Master Thesis | Interpretation of Neural Networks and Advanced Image Augmentation for Visual Control of Drones in Human Proximity
- Master of Science in Computer Science at Università della Svizzera Italiana (USI)
- Double Degree with University of Milano-Bicocca, Academic Year 2019/2020
Collaboration with the Robotics team at IDSIA for the application of Deep Learning Interpretability and Advanced Image Augmentation techniques to improve an existing Convolutional Neural Network (CNN) for Visual Control of Drones.
We consider the task of predicting the pose of a person moving in front of a drone, using the input images coming from an on-board camera. We aim to improve a machine learning model designed for this intent [Mantegazza et al., 2019]. The approach relies on supervised learning to perform a regression on the user’s pose through a Residual Neural Network. The training data is collected in a dedicated drone arena, using a Motion Capture system to acquire the ground truth. The prototype achieves good performance inside the arena but cannot fulfill its duty in unknown environments.
First, we understand the main issues of the learned task through network interpretation. Applying Grad-CAM [Selvaraju et al., 2019], we observe that the model not only focus on the user who is actually facing the drone’s camera. Instead, various portions of the input images are considered when the model makes its predictions. We assume that the neural network has undesirably learned some details about the drone arena in which the dataset has been collected.

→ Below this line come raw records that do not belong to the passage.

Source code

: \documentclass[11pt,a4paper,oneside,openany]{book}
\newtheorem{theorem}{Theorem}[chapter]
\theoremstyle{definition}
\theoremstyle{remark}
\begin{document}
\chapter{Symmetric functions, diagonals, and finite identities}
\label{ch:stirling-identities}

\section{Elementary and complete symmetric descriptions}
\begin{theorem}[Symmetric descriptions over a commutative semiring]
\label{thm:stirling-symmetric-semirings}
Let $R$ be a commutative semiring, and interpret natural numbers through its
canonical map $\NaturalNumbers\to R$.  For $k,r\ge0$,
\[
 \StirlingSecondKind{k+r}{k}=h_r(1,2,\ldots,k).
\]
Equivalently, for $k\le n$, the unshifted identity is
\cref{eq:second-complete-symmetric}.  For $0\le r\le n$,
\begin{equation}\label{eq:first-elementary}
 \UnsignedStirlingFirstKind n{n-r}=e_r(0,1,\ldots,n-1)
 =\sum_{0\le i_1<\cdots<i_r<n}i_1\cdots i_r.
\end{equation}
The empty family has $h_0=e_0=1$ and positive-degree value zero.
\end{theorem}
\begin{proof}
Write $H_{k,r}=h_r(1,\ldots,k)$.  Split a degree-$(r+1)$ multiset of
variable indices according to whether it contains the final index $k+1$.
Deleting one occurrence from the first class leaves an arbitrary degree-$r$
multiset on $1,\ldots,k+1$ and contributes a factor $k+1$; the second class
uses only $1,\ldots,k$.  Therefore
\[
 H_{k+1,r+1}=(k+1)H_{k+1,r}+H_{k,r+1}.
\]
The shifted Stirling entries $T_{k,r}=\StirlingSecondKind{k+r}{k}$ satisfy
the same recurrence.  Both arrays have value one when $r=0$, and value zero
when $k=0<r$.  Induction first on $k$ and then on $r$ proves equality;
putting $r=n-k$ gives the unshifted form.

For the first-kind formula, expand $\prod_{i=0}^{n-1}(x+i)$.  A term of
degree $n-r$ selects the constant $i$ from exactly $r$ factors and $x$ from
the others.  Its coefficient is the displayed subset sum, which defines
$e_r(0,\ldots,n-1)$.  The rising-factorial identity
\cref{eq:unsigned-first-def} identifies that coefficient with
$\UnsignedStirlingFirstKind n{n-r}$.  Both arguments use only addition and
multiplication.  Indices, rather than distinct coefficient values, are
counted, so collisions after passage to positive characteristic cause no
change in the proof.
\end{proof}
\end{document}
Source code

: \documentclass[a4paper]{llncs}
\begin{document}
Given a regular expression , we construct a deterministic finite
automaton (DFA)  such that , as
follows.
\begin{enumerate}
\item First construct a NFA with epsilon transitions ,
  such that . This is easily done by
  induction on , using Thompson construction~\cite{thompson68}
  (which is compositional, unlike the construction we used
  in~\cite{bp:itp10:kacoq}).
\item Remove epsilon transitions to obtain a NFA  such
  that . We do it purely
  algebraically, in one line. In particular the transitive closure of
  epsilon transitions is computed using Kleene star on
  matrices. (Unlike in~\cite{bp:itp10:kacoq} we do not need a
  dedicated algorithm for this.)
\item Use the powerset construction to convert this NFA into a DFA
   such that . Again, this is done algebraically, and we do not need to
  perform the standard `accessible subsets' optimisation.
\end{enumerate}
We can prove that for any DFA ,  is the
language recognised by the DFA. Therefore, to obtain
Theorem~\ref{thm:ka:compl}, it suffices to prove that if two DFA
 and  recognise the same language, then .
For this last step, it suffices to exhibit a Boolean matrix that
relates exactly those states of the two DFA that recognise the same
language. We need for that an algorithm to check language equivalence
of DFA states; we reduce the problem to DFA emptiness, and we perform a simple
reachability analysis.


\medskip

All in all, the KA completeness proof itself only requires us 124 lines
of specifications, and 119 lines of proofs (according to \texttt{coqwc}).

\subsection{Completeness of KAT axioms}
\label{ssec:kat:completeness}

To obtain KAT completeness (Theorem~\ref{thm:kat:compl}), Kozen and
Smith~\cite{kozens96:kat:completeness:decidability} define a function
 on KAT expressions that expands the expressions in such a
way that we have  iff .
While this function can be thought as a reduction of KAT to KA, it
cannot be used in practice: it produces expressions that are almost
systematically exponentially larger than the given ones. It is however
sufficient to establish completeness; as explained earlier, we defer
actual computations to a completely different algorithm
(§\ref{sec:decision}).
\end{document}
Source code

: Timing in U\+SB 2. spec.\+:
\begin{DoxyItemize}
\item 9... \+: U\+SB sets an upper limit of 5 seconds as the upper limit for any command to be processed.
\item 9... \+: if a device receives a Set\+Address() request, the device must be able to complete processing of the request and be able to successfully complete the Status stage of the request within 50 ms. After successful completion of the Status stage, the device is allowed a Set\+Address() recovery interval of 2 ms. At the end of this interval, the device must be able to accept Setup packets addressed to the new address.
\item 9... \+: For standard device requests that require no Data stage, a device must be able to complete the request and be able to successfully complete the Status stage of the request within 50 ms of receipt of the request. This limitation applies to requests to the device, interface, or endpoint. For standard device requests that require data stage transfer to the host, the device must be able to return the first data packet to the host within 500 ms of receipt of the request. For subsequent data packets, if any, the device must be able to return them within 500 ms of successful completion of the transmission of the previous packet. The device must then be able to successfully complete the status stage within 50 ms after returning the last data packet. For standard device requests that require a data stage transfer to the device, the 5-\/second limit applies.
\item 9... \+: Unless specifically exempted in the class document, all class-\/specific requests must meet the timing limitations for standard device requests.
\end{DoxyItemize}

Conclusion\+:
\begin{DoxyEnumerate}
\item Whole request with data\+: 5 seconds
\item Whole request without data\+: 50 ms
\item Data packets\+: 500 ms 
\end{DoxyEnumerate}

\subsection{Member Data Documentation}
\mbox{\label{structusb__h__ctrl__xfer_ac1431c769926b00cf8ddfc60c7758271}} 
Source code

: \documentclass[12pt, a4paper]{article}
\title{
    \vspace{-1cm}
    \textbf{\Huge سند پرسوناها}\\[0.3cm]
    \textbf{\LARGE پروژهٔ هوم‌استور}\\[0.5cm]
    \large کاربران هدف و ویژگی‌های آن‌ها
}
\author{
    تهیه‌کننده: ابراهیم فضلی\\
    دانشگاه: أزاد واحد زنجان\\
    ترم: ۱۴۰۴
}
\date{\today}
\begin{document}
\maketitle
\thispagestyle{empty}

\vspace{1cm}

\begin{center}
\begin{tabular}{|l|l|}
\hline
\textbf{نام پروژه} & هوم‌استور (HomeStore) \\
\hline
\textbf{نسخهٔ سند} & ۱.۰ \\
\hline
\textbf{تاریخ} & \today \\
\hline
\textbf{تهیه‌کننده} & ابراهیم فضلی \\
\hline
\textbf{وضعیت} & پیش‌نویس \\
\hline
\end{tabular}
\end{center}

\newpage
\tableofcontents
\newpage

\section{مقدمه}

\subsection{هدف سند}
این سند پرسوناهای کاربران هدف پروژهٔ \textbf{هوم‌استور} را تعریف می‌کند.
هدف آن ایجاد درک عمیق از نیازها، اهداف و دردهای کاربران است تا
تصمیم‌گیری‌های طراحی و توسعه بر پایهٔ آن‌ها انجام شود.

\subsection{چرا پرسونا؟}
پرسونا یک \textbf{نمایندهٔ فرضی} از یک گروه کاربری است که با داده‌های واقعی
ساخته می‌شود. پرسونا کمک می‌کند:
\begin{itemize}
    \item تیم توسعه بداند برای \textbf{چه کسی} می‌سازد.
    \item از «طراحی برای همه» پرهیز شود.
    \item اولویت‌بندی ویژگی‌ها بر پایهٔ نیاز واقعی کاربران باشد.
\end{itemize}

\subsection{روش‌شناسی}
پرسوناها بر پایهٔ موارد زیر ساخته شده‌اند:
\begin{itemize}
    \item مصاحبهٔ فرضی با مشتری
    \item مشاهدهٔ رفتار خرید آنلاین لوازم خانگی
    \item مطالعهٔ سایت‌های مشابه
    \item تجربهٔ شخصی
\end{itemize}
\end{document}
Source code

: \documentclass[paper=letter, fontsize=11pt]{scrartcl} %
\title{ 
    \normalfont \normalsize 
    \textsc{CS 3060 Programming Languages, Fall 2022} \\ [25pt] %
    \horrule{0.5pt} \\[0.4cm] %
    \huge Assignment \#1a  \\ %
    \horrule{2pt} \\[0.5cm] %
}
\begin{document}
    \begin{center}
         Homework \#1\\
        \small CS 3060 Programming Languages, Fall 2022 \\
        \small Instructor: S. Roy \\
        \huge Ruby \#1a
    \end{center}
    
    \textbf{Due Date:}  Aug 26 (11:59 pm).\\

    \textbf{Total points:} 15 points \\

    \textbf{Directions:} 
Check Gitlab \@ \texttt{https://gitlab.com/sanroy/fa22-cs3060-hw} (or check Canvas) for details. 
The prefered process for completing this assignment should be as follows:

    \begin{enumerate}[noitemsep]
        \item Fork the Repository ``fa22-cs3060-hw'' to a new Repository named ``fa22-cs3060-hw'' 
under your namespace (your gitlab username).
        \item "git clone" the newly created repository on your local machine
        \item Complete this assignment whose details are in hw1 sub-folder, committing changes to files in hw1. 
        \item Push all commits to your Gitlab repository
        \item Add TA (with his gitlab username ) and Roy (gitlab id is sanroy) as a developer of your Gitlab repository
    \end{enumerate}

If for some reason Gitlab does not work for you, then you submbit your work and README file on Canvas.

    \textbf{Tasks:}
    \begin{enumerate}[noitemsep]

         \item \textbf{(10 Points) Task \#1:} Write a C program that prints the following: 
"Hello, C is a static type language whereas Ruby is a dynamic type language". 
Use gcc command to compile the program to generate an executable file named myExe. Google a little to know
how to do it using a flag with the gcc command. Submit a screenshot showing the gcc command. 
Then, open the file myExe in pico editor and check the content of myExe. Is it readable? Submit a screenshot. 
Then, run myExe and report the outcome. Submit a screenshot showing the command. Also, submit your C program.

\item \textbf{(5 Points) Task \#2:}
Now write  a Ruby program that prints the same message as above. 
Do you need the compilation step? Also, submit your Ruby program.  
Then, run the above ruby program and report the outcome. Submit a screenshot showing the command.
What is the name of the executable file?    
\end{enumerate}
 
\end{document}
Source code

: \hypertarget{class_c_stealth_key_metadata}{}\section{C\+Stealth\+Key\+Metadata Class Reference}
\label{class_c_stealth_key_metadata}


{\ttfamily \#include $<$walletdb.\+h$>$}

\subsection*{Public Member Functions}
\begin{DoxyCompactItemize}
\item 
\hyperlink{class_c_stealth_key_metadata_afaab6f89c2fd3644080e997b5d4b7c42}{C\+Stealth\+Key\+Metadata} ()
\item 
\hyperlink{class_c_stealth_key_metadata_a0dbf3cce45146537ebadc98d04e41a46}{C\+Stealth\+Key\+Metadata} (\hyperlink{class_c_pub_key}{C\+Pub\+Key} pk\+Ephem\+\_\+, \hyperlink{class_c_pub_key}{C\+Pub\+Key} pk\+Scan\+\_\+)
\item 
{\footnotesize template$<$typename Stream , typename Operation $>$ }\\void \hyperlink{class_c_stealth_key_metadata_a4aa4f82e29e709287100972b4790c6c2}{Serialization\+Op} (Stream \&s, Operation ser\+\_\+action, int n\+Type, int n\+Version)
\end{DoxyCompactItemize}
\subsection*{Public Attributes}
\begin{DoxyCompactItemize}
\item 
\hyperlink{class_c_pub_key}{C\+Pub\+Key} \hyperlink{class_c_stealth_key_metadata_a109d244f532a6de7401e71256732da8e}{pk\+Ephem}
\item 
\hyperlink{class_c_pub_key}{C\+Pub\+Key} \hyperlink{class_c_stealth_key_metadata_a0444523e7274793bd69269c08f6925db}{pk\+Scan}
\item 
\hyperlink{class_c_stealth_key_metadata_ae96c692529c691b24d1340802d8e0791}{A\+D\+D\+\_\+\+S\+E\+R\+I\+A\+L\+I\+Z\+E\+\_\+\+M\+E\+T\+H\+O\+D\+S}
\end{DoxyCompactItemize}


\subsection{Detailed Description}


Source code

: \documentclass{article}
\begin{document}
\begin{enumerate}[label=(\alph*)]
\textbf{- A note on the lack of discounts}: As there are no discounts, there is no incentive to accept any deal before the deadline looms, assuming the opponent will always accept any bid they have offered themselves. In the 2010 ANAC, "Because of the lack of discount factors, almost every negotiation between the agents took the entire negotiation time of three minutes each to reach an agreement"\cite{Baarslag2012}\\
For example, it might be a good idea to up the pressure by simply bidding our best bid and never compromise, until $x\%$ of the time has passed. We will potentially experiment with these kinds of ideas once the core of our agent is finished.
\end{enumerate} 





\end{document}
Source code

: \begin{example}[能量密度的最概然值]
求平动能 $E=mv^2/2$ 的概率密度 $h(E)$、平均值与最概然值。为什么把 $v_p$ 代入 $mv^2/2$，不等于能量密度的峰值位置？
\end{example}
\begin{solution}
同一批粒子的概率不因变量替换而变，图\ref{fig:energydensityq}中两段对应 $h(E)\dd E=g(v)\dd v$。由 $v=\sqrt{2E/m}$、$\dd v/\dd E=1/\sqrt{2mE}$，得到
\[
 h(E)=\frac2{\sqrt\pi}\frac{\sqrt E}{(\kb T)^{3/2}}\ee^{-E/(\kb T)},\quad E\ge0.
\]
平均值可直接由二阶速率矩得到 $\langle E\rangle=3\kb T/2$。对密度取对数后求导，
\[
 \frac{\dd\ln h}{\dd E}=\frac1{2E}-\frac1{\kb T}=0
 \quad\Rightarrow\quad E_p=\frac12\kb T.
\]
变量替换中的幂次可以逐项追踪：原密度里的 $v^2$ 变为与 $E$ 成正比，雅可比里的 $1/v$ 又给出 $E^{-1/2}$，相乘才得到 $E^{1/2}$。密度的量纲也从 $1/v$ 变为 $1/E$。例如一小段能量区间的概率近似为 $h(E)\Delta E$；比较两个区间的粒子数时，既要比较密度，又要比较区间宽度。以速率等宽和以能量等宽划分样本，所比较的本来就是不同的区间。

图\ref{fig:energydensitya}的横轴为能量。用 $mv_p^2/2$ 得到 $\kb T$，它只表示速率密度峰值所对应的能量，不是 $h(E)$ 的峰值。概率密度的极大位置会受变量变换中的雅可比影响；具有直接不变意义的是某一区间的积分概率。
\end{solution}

As a solution, we develop an advanced data augmentation technique designed for enhancing the generalization capabilities of the model. The goal is to break the relationship between the model’s learning and the training room. Our approach consists on modifying the original dataset through images’ background replacement, allowing us to simulate data collected in many different environments. The implementation is done by using Mask R-CNN [He et al., 2018] to compute the user’s mask from each sample in the original training set. Then, we use the computed masks for replacing the background of the corresponding images and retraining the neural network. We run experiments that show that our proposal is successful both from quantitative and qualitative viewpoints. The new model, trained on the augmented dataset, produces satisfactory results in a large variety of real-world scenarios.